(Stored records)

══════

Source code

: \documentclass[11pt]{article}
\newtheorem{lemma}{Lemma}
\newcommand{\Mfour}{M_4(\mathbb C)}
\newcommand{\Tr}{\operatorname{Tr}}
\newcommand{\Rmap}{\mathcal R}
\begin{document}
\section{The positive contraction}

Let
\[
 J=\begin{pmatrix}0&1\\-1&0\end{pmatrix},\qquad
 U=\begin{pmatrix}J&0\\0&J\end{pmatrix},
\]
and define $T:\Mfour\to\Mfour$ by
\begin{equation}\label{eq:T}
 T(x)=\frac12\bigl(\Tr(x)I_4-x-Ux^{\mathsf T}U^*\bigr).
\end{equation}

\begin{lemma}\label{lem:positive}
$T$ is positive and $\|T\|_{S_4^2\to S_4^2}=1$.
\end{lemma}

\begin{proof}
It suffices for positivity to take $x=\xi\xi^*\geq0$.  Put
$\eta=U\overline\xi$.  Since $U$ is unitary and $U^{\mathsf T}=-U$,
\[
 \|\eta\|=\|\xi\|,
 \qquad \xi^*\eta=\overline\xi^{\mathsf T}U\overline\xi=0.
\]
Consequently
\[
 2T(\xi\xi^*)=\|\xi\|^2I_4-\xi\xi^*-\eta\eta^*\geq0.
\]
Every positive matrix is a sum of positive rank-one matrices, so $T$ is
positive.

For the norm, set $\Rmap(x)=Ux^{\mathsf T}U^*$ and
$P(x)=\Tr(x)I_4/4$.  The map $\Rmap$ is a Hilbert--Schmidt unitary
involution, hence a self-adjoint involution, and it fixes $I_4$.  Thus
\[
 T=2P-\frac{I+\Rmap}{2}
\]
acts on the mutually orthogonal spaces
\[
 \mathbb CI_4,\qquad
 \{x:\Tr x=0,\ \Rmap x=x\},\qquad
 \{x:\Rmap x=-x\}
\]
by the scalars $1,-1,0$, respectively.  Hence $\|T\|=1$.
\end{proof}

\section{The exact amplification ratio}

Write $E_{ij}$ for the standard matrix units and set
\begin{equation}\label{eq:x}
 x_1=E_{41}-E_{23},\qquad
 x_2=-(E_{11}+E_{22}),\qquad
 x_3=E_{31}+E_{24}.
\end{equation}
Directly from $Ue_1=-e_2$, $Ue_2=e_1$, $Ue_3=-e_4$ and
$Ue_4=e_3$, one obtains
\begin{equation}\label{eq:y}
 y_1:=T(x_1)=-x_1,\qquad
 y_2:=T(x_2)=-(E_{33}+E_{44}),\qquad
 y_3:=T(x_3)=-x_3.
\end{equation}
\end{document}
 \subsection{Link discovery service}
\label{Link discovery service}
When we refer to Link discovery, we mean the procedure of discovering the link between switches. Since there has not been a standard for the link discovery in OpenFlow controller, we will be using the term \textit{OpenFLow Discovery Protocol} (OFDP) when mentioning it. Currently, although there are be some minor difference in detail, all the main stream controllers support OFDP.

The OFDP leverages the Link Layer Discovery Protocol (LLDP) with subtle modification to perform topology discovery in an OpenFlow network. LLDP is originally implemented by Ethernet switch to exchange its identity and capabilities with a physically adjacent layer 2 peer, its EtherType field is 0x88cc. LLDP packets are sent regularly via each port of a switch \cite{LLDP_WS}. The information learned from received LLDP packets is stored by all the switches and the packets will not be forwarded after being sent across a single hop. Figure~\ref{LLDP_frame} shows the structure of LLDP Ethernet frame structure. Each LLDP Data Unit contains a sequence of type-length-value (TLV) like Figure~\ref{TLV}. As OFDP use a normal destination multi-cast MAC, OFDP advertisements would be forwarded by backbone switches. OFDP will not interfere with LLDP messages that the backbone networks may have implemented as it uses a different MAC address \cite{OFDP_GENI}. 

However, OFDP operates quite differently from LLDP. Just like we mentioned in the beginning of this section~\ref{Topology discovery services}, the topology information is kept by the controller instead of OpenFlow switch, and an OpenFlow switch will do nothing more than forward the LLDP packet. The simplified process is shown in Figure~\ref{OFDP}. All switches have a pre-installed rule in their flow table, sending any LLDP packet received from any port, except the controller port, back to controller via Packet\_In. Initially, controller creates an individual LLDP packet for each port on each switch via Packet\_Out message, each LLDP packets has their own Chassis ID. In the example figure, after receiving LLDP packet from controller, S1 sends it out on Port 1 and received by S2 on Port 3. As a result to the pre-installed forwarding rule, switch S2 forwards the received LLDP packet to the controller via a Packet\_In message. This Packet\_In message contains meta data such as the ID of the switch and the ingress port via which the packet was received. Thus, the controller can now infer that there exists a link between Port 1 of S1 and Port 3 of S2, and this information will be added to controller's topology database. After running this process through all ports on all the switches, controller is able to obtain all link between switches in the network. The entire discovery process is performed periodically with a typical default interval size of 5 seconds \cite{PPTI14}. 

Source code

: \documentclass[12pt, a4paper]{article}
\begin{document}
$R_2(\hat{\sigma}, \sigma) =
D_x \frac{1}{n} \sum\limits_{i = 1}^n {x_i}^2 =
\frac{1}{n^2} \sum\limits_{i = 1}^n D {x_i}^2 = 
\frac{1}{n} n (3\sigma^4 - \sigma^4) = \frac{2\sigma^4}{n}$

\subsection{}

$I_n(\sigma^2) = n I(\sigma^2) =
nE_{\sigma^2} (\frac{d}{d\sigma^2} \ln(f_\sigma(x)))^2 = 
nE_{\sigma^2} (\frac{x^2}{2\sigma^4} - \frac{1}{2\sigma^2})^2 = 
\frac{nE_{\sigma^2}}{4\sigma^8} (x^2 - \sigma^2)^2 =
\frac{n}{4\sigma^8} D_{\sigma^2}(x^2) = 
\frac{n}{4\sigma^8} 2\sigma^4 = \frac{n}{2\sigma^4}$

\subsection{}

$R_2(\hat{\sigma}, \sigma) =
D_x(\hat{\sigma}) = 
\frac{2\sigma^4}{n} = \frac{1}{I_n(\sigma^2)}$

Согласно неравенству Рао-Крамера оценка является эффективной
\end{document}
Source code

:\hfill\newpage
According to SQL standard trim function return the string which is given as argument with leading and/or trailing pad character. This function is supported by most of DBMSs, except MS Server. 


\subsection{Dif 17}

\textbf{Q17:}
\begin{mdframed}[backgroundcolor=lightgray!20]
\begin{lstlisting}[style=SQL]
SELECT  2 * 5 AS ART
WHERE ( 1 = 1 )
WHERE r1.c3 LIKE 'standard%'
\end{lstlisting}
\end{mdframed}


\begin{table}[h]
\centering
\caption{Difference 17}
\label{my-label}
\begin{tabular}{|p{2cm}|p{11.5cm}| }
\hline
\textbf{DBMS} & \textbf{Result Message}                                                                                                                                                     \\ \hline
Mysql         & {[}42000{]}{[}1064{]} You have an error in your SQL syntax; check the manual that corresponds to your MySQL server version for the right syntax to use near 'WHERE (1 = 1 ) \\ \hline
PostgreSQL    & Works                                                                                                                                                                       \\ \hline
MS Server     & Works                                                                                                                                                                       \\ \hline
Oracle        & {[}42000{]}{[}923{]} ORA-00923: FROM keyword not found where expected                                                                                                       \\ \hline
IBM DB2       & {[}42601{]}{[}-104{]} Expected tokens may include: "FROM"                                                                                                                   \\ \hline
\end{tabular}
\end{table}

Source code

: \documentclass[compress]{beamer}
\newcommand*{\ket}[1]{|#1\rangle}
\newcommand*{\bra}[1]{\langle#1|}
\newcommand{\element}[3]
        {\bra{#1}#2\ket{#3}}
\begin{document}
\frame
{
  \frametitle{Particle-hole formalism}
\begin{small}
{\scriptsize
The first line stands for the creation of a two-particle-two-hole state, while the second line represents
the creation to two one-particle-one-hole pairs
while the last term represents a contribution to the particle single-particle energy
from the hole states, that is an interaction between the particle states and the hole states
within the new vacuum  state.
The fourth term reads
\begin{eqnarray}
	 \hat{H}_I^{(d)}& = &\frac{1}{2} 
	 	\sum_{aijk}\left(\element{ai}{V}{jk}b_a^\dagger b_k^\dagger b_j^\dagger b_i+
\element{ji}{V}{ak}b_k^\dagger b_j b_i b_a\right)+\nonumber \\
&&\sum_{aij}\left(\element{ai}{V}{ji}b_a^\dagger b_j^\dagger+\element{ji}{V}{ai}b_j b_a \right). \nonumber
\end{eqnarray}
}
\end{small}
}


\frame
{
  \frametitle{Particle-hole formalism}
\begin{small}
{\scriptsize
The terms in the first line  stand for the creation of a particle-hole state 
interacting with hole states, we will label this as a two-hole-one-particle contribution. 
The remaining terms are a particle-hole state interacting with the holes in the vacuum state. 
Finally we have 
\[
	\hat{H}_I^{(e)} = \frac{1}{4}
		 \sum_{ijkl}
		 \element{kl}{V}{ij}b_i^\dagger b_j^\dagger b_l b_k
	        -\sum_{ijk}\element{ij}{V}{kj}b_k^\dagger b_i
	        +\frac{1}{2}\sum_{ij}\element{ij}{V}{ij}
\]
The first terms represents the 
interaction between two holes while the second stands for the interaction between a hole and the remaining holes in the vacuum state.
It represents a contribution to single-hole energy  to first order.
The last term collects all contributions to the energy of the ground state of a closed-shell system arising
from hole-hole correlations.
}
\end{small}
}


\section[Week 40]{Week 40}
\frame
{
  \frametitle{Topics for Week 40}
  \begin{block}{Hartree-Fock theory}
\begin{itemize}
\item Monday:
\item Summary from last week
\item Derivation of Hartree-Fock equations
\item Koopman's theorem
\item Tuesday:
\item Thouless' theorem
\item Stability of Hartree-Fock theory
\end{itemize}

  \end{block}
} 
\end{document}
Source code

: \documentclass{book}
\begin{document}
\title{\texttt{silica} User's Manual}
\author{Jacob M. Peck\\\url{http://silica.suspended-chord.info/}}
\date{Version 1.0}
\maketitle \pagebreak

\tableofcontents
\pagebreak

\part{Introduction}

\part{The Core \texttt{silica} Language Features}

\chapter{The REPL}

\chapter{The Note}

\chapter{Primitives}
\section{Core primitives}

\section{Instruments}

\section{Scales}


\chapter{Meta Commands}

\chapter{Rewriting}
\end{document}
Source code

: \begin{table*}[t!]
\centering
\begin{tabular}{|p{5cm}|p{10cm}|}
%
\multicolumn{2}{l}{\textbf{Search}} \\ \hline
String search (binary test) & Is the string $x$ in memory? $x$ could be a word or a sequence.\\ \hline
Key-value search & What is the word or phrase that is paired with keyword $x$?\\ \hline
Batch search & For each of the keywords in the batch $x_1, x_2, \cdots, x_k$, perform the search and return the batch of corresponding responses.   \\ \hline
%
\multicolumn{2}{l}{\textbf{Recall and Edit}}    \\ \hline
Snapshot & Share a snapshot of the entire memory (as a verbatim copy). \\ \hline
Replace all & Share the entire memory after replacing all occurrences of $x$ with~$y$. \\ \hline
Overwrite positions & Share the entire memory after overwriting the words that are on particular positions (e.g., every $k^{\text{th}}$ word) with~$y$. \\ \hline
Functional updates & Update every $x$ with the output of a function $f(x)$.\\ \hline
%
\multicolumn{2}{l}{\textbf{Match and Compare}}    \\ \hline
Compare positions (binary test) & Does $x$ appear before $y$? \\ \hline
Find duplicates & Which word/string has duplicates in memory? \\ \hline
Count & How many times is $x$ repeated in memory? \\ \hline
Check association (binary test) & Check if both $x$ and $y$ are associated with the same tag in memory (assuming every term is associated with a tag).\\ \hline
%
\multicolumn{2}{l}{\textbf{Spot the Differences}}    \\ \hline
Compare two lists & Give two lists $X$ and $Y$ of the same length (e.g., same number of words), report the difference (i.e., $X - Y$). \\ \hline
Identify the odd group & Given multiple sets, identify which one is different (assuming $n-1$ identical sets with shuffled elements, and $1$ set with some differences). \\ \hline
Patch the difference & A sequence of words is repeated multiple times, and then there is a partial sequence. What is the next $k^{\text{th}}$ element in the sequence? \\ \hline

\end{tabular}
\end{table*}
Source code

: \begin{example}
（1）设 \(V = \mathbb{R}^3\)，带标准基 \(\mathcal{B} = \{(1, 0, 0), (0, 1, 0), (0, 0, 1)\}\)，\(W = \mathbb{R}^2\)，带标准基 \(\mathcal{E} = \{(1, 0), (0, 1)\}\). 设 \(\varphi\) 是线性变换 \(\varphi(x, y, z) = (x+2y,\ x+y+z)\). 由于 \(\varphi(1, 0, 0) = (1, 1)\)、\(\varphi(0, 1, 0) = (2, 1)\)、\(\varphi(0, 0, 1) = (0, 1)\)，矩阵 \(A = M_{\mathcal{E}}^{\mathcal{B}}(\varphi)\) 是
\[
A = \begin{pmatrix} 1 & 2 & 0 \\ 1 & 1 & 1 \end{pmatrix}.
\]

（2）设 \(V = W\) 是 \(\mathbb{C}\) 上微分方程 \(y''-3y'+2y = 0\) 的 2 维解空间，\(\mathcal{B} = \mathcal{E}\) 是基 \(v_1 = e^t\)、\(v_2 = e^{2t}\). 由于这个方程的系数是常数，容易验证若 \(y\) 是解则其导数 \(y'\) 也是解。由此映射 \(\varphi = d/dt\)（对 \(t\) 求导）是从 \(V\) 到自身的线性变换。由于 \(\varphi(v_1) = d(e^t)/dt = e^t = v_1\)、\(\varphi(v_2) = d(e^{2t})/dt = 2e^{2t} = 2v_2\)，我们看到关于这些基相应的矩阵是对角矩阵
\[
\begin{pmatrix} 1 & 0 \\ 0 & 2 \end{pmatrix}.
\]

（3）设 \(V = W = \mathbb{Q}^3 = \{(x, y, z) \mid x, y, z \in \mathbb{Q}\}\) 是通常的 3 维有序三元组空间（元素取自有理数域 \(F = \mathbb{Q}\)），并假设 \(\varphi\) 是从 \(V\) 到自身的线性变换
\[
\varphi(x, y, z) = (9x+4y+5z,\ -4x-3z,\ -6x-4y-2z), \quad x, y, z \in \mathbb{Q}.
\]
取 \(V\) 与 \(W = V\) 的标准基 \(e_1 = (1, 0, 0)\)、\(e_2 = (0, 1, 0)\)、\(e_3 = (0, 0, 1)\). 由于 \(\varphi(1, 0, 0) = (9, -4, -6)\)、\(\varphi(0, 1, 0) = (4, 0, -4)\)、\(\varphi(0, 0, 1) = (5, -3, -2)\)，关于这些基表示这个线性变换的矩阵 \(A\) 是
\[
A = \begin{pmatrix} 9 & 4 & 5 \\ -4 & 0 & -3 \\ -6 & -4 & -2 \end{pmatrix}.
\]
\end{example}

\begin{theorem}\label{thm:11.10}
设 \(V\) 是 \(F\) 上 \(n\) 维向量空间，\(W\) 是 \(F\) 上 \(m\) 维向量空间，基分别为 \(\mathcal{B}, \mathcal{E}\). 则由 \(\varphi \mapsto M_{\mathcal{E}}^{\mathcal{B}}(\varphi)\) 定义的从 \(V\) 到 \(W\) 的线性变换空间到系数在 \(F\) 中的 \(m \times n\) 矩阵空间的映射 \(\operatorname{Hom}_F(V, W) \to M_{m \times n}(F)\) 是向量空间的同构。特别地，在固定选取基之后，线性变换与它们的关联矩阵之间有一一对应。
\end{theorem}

══════

### Task details
From the entries above, return exactly the line containing "within the new", the line containing "The first terms represents the", and all lines between, and nothing else.

### Answer space
within the new vacuum  state.
The fourth term reads
\begin{eqnarray}
	 \hat{H}_I^{(d)}& = &\frac{1}{2} 
	 	\sum_{aijk}\left(\element{ai}{V}{jk}b_a^\dagger b_k^\dagger b_j^\dagger b_i+
\element{ji}{V}{ak}b_k^\dagger b_j b_i b_a\right)+\nonumber \\
&&\sum_{aij}\left(\element{ai}{V}{ji}b_a^\dagger b_j^\dagger+\element{ji}{V}{ai}b_j b_a \right). \nonumber
\end{eqnarray}
}
\end{small}
}


\frame
{
  \frametitle{Particle-hole formalism}
\begin{small}
{\scriptsize
The terms in the first line  stand for the creation of a particle-hole state 
interacting with hole states, we will label this as a two-hole-one-particle contribution. 
The remaining terms are a particle-hole state interacting with the holes in the vacuum state. 
Finally we have 
\[
	\hat{H}_I^{(e)} = \frac{1}{4}
		 \sum_{ijkl}
		 \element{kl}{V}{ij}b_i^\dagger b_j^\dagger b_l b_k
	        -\sum_{ijk}\element{ij}{V}{kj}b_k^\dagger b_i
	        +\frac{1}{2}\sum_{ij}\element{ij}{V}{ij}
\]
The first terms represents the 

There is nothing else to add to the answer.